Large scale farming can cause large amounts of soil erosion. 25 to 40 percent of eroded soil ends up in water sources. Soil that carries pesticides and fertilizers pollutes the bodies of water it enters. In the United States and Europe especially, large-scale agriculture has grown and small-scale-agriculture has shrunk due to financial arrangements such as contract farming. Bigger farms tend to favour monocultures, overuse water resources, and accelerate deforestation and soil quality decline. A study from 2020 by the International Land Coalition, together with Oxfam and World Inequality Lab, found that 1% of land owners manage 70% of the world's farmland. The highest discrepancy can be found in Latin America, where the poorest 50% own just 1% of the land. Small landowners, as individuals or families, tend to be more cautious in land use compared to large landowners. As of 2020, however, the proportion of small landowners has been decreasing since the 1980s. Currently, the largest share of smallholdings can be found in Asia and Africa.

Global estimates 
 
Between 2010 and 2019, agriculture, forestry and land use contributed between 13% and 21% to global greenhouse gas emissions. Nitrous oxide and methane make up over half of total greenhouse gas emissions from agriculture.

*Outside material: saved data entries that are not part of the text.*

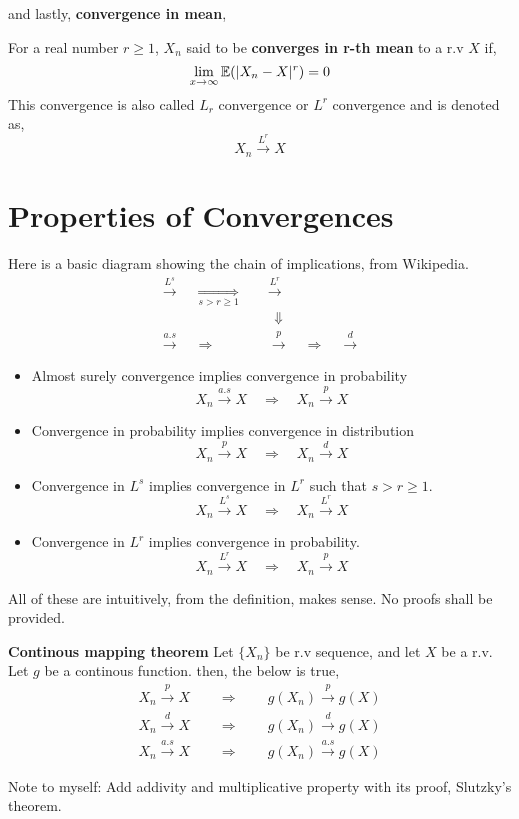 and lastly, \textbf{convergence in mean},
\begin{definition}
    For  a real number $r \ge 1$, $X_n$ said to be \textbf{converges in r-th mean} to a r.v $X$ if, 
    \[\lim_{x \rightarrow \infty} {\mathbb{E}}(|X_n - X|^r) = 0 \]
    This convergence is also called $L_r$ convergence or $L^r$ convergence and is denoted as,
    \[ X_n  \stackrel{L^{r}}{\rightarrow} X \]
\end{definition}

\section{Properties of Convergences}
Here is a basic diagram showing the chain of implications, from Wikipedia.
\begin{align*}
    \stackrel{L^{s}}{\longrightarrow} \quad \underset{s>r\ge 1}{\Rightarrow} \quad &\stackrel{L^{r}}{\longrightarrow} \\
    & \ \  \Downarrow \\
    \stackrel{a.s}{\longrightarrow} \quad  \Rightarrow \quad &\stackrel{p}{\longrightarrow} \quad \Rightarrow \quad \stackrel{d}{\longrightarrow}
\end{align*}

\begin{itemize}
    \item Almost surely convergence implies convergence in probability
        \[ X_n \stackrel{a.s}{\longrightarrow} X\quad \Rightarrow \quad X_n \stackrel{p}{\longrightarrow} X\]
    \item Convergence in probability implies convergence in distribution
        \[ X_n \stackrel{p}{\longrightarrow} X \quad \Rightarrow  \quad X_n  \stackrel{d}{\longrightarrow} X\]
    \item Convergence in $L^s$ implies convergence in $L^r$ such that $s > r \ge 1$.
        \[ X_n \stackrel{L^s}{\longrightarrow} X \quad \Rightarrow \quad X_n \stackrel{L^r}{\longrightarrow} X\]
    \item Convergence in $L^r$ implies convergence in probability.
        \[ X_n \stackrel{L^r}{\longrightarrow} X \quad \Rightarrow \quad  X_n \stackrel{p}{\longrightarrow} X\]
\end{itemize}
All of these are intuitively, from the definition, makes sense. No proofs shall be provided.
\begin{theorem} \textbf{Continous mapping theorem} Let $\{ X_n \}$ be r.v sequence, and let $X$ be a r.v. Let $g$ be a continous function. then, the below is true,
    \begin{align*}
        X_n \stackrel{p}{\longrightarrow} X \qquad \Rightarrow \qquad g(X_n)\stackrel{p}{\longrightarrow} g(X) \\
        X_n \stackrel{d}{\longrightarrow} X \qquad \Rightarrow \qquad g(X_n) \stackrel{d}{\longrightarrow} g(X) \\
        X_n \stackrel{a.s}{\longrightarrow} X \qquad \Rightarrow \qquad g(X_n) \stackrel{a.s}{\longrightarrow} g(X)
    \end{align*}
\end{theorem}
Note to myself: Add addivity and multiplicative property with its proof, Slutzky's theorem.
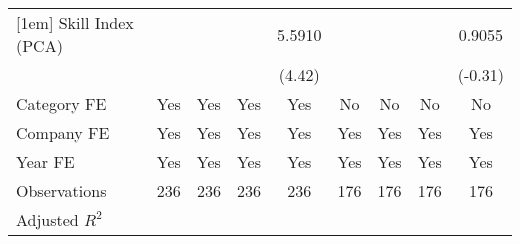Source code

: {\begin{tabular}{l*{8}{c}}
[1em]
Skill Index (PCA)                  &                     &                     &                     &      5.5910\sym{***}&                     &                     &                     &      0.9055         \\
                                   &                     &                     &                     &      (4.42)         &                     &                     &                     &     (-0.31)         \\
[1em]
Category FE                        &         Yes         &         Yes         &         Yes         &         Yes         &          No         &          No         &          No         &          No         \\
[1em]
Company FE                         &         Yes         &         Yes         &         Yes         &         Yes         &         Yes         &         Yes         &         Yes         &         Yes         \\
[1em]
Year FE                            &         Yes         &         Yes         &         Yes         &         Yes         &         Yes         &         Yes         &         Yes         &         Yes         \\
\hline
Observations                       &         236         &         236         &         236         &         236         &         176         &         176         &         176         &         176         \\
Adjusted \(R^{2}\)                 &                     &                     &                     &                     &                     &                     &                     &                     \\
\hline\hline
\end{tabular}
}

In 2020, it was estimated that the food system as a whole contributed 37% of total greenhouse gas emissions, and that this figure was on course to increase by 30–40% by 2050 due to population growth and dietary change.

Older estimates 
In 2010, agriculture, forestry and land-use change were estimated to contribute 20–25% of global annual emissions.

Mitigation

In developed countries 
Agriculture is often not included in government emissions reductions plans. For example, the agricultural sector is exempt from the EU emissions trading scheme which covers around 40% of the EU greenhouse gas emissions.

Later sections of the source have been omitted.